- [TO DO] The following entries are to be repeated exactly, and the pictures are to be left behind.

Saved entries:
+++

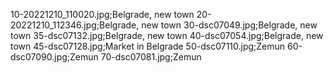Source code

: 10-20221210_110020.jpg;Belgrade, new town
20-20221210_112346.jpg;Belgrade, new town
30-dsc07049.jpg;Belgrade, new town
35-dsc07132.jpg;Belgrade, new town
40-dsc07054.jpg;Belgrade, new town
45-dsc07128.jpg;Market in Belgrade
50-dsc07110.jpg;Zemun
60-dsc07090.jpg;Zemun
70-dsc07081.jpg;Zemun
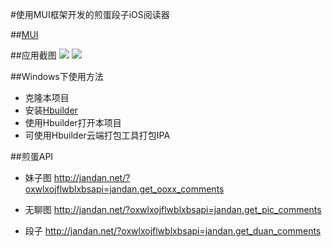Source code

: #使用MUI框架开发的煎蛋段子iOS阅读器

##[MUI](http://dev.dcloud.net.cn/mui/)

##应用截图
![](http://ww3.sinaimg.cn/large/a08ac493gw1ex8nsfavo1j20ku112n2s.jpg)
![](http://ww4.sinaimg.cn/large/a08ac493gw1ex8nt1o1r9j20ku112gnt.jpg)

##Windows下使用方法
- 克隆本项目
- 安装[Hbuilder](http://www.dcloud.io/)
- 使用Hbuilder打开本项目
- 可使用Hbuilder云端打包工具打包IPA

##煎蛋API
- 妹子图
http://jandan.net/?oxwlxojflwblxbsapi=jandan.get_ooxx_comments

- 无聊图
http://jandan.net/?oxwlxojflwblxbsapi=jandan.get_pic_comments

- 段子
http://jandan.net/?oxwlxojflwblxbsapi=jandan.get_duan_comments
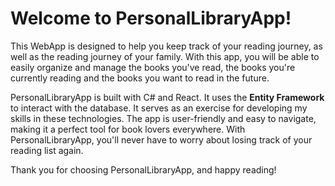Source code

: # Welcome to PersonalLibraryApp!

This WebApp is designed to help you keep track of your reading journey, as well as the reading journey of your family. With this app, you will be able to easily organize and manage the books you've read, the books you're currently reading and the books you want to read in the future.

PersonalLibraryApp is built with C# and React. It uses the **Entity Framework** to interact with the database. It serves as an exercise for developing my skills in these technologies. The app is user-friendly and easy to navigate, making it a perfect tool for book lovers everywhere. With PersonalLibraryApp, you'll never have to worry about losing track of your reading list again.

Thank you for choosing PersonalLibraryApp, and happy reading!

+++

- [WRITTEN REPLY]
Source code

: 10-20221210_110020.jpg;Belgrade, new town
20-20221210_112346.jpg;Belgrade, new town
30-dsc07049.jpg;Belgrade, new town
35-dsc07132.jpg;Belgrade, new town
40-dsc07054.jpg;Belgrade, new town
45-dsc07128.jpg;Market in Belgrade
50-dsc07110.jpg;Zemun
60-dsc07090.jpg;Zemun
70-dsc07081.jpg;Zemun
Source code

: #使用MUI框架开发的煎蛋段子iOS阅读器

##[MUI](http://dev.dcloud.net.cn/mui/)

##应用截图
![](http://ww3.sinaimg.cn/large/a08ac493gw1ex8nsfavo1j20ku112n2s.jpg)
![](http://ww4.sinaimg.cn/large/a08ac493gw1ex8nt1o1r9j20ku112gnt.jpg)

##Windows下使用方法
- 克隆本项目
- 安装[Hbuilder](http://www.dcloud.io/)
- 使用Hbuilder打开本项目
- 可使用Hbuilder云端打包工具打包IPA

##煎蛋API
- 妹子图
http://jandan.net/?oxwlxojflwblxbsapi=jandan.get_ooxx_comments

- 无聊图
http://jandan.net/?oxwlxojflwblxbsapi=jandan.get_pic_comments

- 段子
http://jandan.net/?oxwlxojflwblxbsapi=jandan.get_duan_comments
Source code

: # Welcome to PersonalLibraryApp!

This WebApp is designed to help you keep track of your reading journey, as well as the reading journey of your family. With this app, you will be able to easily organize and manage the books you've read, the books you're currently reading and the books you want to read in the future.

PersonalLibraryApp is built with C# and React. It uses the **Entity Framework** to interact with the database. It serves as an exercise for developing my skills in these technologies. The app is user-friendly and easy to navigate, making it a perfect tool for book lovers everywhere. With PersonalLibraryApp, you'll never have to worry about losing track of your reading list again.

Thank you for choosing PersonalLibraryApp, and happy reading!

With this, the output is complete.